AIM OF THE EXERCISE:
Retype every line from the start of the entries below down to the line with "- Merge all into net4", both ends included; skip the pictures.

(Stored data)
··········

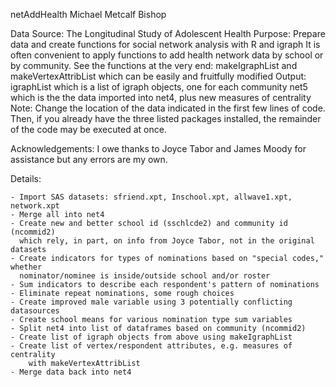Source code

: netAddHealth
Michael Metcalf Bishop

Data Source: The Longitudinal Study of Adolescent Health
Purpose: Prepare data and create functions for social network analysis with R and igraph
         It is often convenient to apply functions to add health network data by school or by community.
         See the functions at the very end: makeIgraphList and makeVertexAttribList
         which can be easily and fruitfully modified 
Output: igraphList which is a list of igraph objects, one for each community
        net5 which is the the data imported into net4, plus new measures of centrality 
Note: Change the location of the data indicated in the first few lines of code.
      Then, if you already have the three listed packages installed, the remainder of the code may
      be executed at once.

Acknowledgements: I owe thanks to Joyce Tabor and James Moody for assistance but any errors are my own. 


Details:
    
    - Import SAS datasets: sfriend.xpt, Inschool.xpt, allwave1.xpt, network.xpt
    - Merge all into net4
    - Create new and better school id (sschlcde2) and community id (ncommid2)
      which rely, in part, on info from Joyce Tabor, not in the original datasets
    - Create indicators for types of nominations based on "special codes," whether
      nominator/nominee is inside/outside school and/or roster
    - Sum indicators to describe each respondent's pattern of nominations
    - Eliminate repeat nominations, some rough choices
    - Create improved male variable using 3 potentially conflicting datasources 
    - Create school means for various nomination type sum variables
    - Split net4 into list of dataframes based on community (ncommid2)
    - Create list of igraph objects from above using makeIgraphList
    - Create list of vertex/respondent attributes, e.g. measures of centrality
        with makeVertexAttribList
    - Merge data back into net4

··········

REPLY TO THE TASK:
Source code

: netAddHealth
Michael Metcalf Bishop

Data Source: The Longitudinal Study of Adolescent Health
Purpose: Prepare data and create functions for social network analysis with R and igraph
         It is often convenient to apply functions to add health network data by school or by community.
         See the functions at the very end: makeIgraphList and makeVertexAttribList
         which can be easily and fruitfully modified 
Output: igraphList which is a list of igraph objects, one for each community
        net5 which is the the data imported into net4, plus new measures of centrality 
Note: Change the location of the data indicated in the first few lines of code.
      Then, if you already have the three listed packages installed, the remainder of the code may
      be executed at once.

Acknowledgements: I owe thanks to Joyce Tabor and James Moody for assistance but any errors are my own. 


Details:
    
    - Import SAS datasets: sfriend.xpt, Inschool.xpt, allwave1.xpt, network.xpt
    - Merge all into net4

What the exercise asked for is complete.